QUELQUES ARTICLES DE PRESSE
La première interview
Réalisée par Vincent Monnier (NouvelObs/Paris)Tout d'abord j'aimerais en savoir plus sur Max ? Son âge, son sexe, son parcours, son job, son secteur, ses hobbies, ses phobies ?Je suis un pur produit des Grandes Ecoles. Vous savez, le genre de type inexpérimenté que l’on propulse chef de projet simplement parce qu’il était fort en math dans sa jeunesse. En dehors des femmes, des grands crus et des farces de mauvais goût, mon seul plaisir dans la vie est la musique classique.
Comment vous est venue l'idée d'écrire ce blog de décompression ?J’ai démissionné mentalement il y a déjà plusieurs années. Depuis, je me contente de ralentir la cadence et d’occuper mon temps libre par des activités qui n’éveillent pas trop l’attention. Par exemple, en tenant un blog subversif sur Internet.
Peut-on avoir une idée du nombre de connexions quotidiennes sur votre site ?Environ 30.000 visites les jours de semaine, un tiers le week-end. Deux millions en quatre mois, trois en tout. Ce qui est sympa, c’est que je reçois des commentaires depuis la Tunisie, la Malaisie, la Chine, l’Australie, le Mexique...
Etes vous surpris par le succès du site ?Oui. Ces effets de mode procurent une notoriété disproportionnée. Aussi, j’essaie de faire en sorte que le journal soit aussi une porte d’entrée vers la "blogosphère", laquelle regorge de talents. Une deuxième étape est de susciter de nouvelles vocations. Cela commence à venir et c’est de loin ma plus grande satisfaction.
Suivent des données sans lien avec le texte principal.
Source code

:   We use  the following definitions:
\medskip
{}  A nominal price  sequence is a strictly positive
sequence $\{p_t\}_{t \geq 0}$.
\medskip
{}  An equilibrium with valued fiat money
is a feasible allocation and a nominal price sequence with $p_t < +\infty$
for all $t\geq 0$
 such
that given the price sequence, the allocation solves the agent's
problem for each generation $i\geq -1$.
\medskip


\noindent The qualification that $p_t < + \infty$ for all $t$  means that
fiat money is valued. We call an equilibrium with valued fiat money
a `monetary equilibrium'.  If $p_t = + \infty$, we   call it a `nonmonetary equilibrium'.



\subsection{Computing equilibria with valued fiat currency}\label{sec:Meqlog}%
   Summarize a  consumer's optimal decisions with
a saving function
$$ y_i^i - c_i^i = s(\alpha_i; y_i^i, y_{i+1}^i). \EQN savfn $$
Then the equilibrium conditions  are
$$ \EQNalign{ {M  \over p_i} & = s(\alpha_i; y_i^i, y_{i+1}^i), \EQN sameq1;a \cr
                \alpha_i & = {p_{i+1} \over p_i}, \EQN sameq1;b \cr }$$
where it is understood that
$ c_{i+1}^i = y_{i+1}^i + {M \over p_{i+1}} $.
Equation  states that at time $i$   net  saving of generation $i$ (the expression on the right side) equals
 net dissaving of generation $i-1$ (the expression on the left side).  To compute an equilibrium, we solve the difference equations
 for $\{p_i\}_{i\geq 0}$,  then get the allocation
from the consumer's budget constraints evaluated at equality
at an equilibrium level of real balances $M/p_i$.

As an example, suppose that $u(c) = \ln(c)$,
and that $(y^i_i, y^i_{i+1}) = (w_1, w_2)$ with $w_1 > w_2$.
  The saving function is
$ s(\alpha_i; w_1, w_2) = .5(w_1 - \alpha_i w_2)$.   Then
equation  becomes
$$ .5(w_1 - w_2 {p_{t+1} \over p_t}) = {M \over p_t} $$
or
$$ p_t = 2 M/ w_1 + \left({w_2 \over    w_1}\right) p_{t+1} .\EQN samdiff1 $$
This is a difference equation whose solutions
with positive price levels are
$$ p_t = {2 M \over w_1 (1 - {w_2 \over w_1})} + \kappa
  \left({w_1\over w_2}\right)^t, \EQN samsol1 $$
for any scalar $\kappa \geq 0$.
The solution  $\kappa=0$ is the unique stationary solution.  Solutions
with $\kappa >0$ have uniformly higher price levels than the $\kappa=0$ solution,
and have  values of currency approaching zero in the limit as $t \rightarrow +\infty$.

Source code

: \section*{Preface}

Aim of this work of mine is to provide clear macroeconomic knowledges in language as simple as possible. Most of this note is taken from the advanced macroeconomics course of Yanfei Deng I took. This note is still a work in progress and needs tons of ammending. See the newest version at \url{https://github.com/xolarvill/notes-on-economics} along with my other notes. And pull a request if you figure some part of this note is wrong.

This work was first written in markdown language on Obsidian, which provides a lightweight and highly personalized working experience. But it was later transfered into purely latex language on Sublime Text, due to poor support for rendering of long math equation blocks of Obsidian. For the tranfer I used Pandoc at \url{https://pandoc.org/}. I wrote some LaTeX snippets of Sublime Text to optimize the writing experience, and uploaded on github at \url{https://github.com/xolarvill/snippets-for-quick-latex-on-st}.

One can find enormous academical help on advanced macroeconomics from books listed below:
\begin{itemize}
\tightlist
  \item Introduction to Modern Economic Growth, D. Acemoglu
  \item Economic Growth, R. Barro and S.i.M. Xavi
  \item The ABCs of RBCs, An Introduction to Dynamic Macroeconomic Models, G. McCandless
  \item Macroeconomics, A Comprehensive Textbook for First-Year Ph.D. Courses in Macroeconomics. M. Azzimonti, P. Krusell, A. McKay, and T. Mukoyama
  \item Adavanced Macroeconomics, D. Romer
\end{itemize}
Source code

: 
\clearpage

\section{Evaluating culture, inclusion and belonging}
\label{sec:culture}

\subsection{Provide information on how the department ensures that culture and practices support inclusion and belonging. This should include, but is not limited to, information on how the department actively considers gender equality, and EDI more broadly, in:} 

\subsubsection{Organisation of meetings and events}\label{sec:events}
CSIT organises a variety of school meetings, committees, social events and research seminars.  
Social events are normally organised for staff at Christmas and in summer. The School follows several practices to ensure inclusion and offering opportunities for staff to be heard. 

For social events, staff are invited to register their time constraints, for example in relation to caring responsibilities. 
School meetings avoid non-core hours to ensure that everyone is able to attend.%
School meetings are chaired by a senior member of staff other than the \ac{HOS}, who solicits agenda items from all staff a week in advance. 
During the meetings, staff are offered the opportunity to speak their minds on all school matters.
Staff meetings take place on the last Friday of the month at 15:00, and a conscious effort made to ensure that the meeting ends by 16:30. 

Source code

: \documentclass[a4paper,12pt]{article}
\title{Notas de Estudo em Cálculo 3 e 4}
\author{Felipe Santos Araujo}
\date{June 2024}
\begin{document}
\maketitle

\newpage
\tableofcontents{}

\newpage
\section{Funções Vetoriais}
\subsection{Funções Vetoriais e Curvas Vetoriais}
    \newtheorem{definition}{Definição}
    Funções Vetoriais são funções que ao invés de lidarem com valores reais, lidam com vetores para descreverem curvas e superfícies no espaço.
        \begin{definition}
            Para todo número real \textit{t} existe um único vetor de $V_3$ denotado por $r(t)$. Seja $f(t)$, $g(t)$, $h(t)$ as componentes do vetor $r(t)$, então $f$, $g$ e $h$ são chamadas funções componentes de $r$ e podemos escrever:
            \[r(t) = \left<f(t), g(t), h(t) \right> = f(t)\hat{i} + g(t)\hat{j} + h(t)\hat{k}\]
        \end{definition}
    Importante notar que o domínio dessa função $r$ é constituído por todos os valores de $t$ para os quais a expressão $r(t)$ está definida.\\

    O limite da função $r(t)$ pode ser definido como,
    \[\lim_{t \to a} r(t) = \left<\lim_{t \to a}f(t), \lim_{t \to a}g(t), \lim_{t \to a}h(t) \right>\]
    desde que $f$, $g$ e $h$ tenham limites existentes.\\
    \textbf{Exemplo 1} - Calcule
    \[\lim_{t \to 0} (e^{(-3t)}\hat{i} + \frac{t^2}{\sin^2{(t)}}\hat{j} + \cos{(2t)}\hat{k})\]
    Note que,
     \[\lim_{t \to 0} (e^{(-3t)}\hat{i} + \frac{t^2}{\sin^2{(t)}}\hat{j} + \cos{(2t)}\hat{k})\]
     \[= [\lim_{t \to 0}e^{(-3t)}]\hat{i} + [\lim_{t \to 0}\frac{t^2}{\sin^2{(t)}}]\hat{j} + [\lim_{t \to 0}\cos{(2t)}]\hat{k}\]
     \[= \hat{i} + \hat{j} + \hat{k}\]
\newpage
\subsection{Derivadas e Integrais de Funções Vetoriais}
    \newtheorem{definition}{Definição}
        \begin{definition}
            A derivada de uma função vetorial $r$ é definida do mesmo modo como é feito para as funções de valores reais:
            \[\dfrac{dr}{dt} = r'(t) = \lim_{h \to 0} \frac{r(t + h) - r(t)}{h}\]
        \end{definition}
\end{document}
Qui sont ces rigolos dont vous parlez ? Qui sont ceux qui ont tenté d'attaquer votre site ? Des jaloux, des curieux ou vos collègues de travail ?Je n’en sais rien et à vrai dire, tant mieux. Derrière les tentatives pour percer mon identité, je vois surtout un désir de tout maîtriser, de tout rendre visible. Les zones d’ombre de mon journal sont autant de pieds de nez à ce genre de diktats.
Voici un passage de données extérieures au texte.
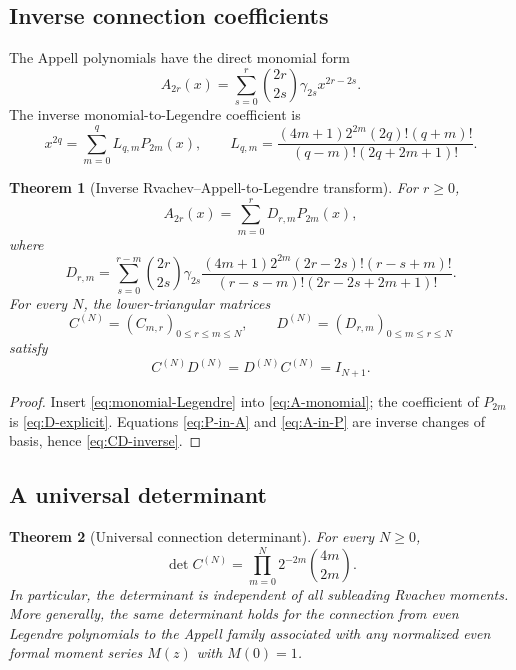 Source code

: \documentclass[11pt,oneside]{article}
\newtheorem{theorem}{Theorem}[section]
\theoremstyle{definition}
\theoremstyle{remark}
\begin{document}
\subsection{Inverse connection coefficients}
The Appell polynomials have the direct monomial form
\begin{equation}
 A_{2r}(x)=\sum_{s=0}^{r}\binom{2r}{2s}\gamma_{2s}x^{2r-2s}.
 \label{eq:A-monomial}
\end{equation}
The inverse monomial-to-Legendre coefficient is
\begin{equation}
 x^{2q}=\sum_{m=0}^{q}L_{q,m}P_{2m}(x),
 \qquad
 L_{q,m}=\frac{(4m+1)2^{2m}(2q)!(q+m)!}
 {(q-m)!(2q+2m+1)!}.
 \label{eq:monomial-Legendre}
\end{equation}

\begin{theorem}[Inverse Rvachev--Appell-to-Legendre transform]
\label{thm:D-transform}
For $r\ge0$,
\begin{equation}
 \boxed{A_{2r}(x)=\sum_{m=0}^{r}D_{r,m}P_{2m}(x),}
 \label{eq:A-in-P}
\end{equation}
where
\begin{equation}
 \boxed{
 D_{r,m}=\sum_{s=0}^{r-m}\binom{2r}{2s}\gamma_{2s}
 \frac{(4m+1)2^{2m}(2r-2s)!(r-s+m)!}
 {(r-s-m)!(2r-2s+2m+1)!}.}
 \label{eq:D-explicit}
\end{equation}
For every $N$, the lower-triangular matrices
\begin{equation}
 C^{(N)}=(C_{m,r})_{0\le r\le m\le N},
 \qquad
 D^{(N)}=(D_{r,m})_{0\le m\le r\le N}
 \label{eq:CD-matrices}
\end{equation}
satisfy
\begin{equation}
 C^{(N)}D^{(N)}=D^{(N)}C^{(N)}=I_{N+1}.
 \label{eq:CD-inverse}
\end{equation}
\end{theorem}

\begin{proof}
Insert \eqref{eq:monomial-Legendre} into \eqref{eq:A-monomial}; the coefficient
of $P_{2m}$ is \eqref{eq:D-explicit}.  Equations \eqref{eq:P-in-A} and
\eqref{eq:A-in-P} are inverse changes of basis, hence
\eqref{eq:CD-inverse}.
\end{proof}

\subsection{A universal determinant}
\begin{theorem}[Universal connection determinant]
\label{thm:C-determinant}
For every $N\ge0$,
\begin{equation}
 \boxed{
 \det C^{(N)}=
 \prod_{m=0}^{N}2^{-2m}\binom{4m}{2m}.}
 \label{eq:C-det}
\end{equation}
In particular, the determinant is independent of all subleading Rvachev
moments.  More generally, the same determinant holds for the connection from
even Legendre polynomials to the Appell family associated with any normalized
even formal moment series $M(z)$ with $M(0)=1$.
\end{theorem}
\end{document}
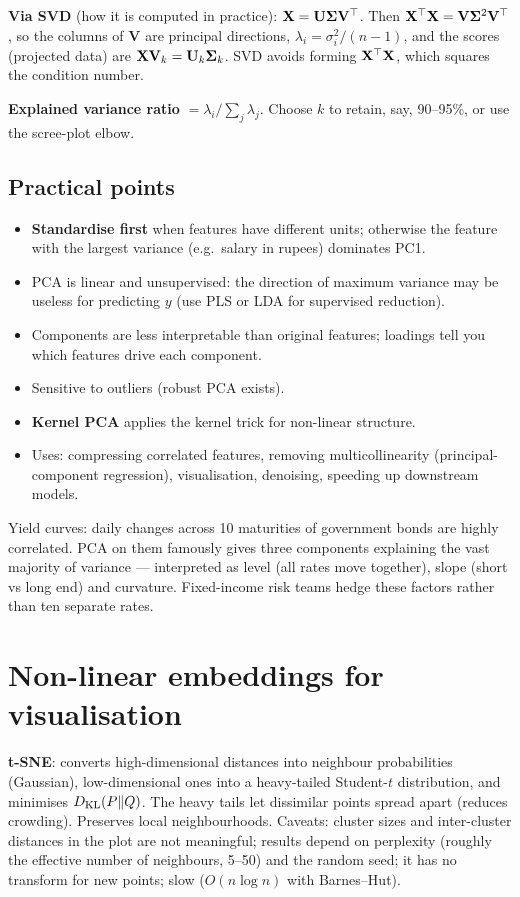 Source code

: \textbf{Via SVD} (how it is computed in practice): $\X=\mathbf{U}\bm\Sigma\mathbf{V}^\top$. Then $\X^\top\X=\mathbf{V}\bm\Sigma^2\mathbf{V}^\top$, so the columns of $\mathbf{V}$ are principal directions, $\lambda_i=\sigma_i^2/(n-1)$, and the scores (projected data) are $\X\mathbf{V}_k=\mathbf{U}_k\bm\Sigma_k$. SVD avoids forming $\X^\top\X$, which squares the condition number.

\textbf{Explained variance ratio} $=\lambda_i/\sum_j\lambda_j$. Choose $k$ to retain, say, 90--95\%, or use the scree-plot elbow.

\subsection{Practical points}
\begin{itemize}
  \item \textbf{Standardise first} when features have different units; otherwise the feature with the largest variance (e.g.\ salary in rupees) dominates PC1.
  \item PCA is linear and unsupervised: the direction of maximum variance may be useless for predicting $y$ (use PLS or LDA for supervised reduction).
  \item Components are less interpretable than original features; loadings tell you which features drive each component.
  \item Sensitive to outliers (robust PCA exists).
  \item \textbf{Kernel PCA} applies the kernel trick for non-linear structure.
  \item Uses: compressing correlated features, removing multicollinearity (principal-component regression), visualisation, denoising, speeding up downstream models.
\end{itemize}

\begin{realworld}
Yield curves: daily changes across 10 maturities of government bonds are highly correlated. PCA on them famously gives three components explaining the vast majority of variance --- interpreted as level (all rates move together), slope (short vs long end) and curvature. Fixed-income risk teams hedge these factors rather than ten separate rates.
\end{realworld}

\section{Non-linear embeddings for visualisation}
\textbf{t-SNE}: converts high-dimensional distances into neighbour probabilities (Gaussian), low-dimensional ones into a heavy-tailed Student-$t$ distribution, and minimises $\KL(P\|Q)$. The heavy tails let dissimilar points spread apart (reduces crowding). Preserves local neighbourhoods. Caveats: cluster sizes and inter-cluster distances in the plot are not meaningful; results depend on perplexity (roughly the effective number of neighbours, 5--50) and the random seed; it has no transform for new points; slow ($O(n\log n)$ with Barnes--Hut).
Que pensez-vous de vos détracteurs ? De ceux qui pensent que vous êtes un usurpateur, un écrivain en quête de notoriété, Frédéric Beigbeder ?A ma connaissance, je ne suis ni Frédéric Beigbeder, ni Michel Houellebecq. De manière plus générale, je constate que la critique est souvent une voie détournée pour revenir à soi. Ce qui est dommage dans ces jugements faciles, hormis le fait qu’ils vous atteignent toujours, c’est de voir certains lecteurs se refermer sur eux-mêmes.
A vous lire, votre vie de bureau semble finalement assez trépidante. Quelques scènes paraissent très scénarisées ? Alors vérité ou intox ?Hormis quelques transpositions pour préserver mon anonymat, je n’invente rien. La plupart des évènements ont une base réelle. En fait, tout est dans le regard. Il faut d’abord que quelque chose - même d’infime - me claque le steak. Je m’attache ensuite à retraduire par la plume cette vive émotion.
Vos collègues se doutent-ils de quelque chose ? Avez-vous été démasqué par certains d'entre eux ?Je suis à peu près sûr que personne n’est au courant. Hormis mon pote Gégé, bien sûr.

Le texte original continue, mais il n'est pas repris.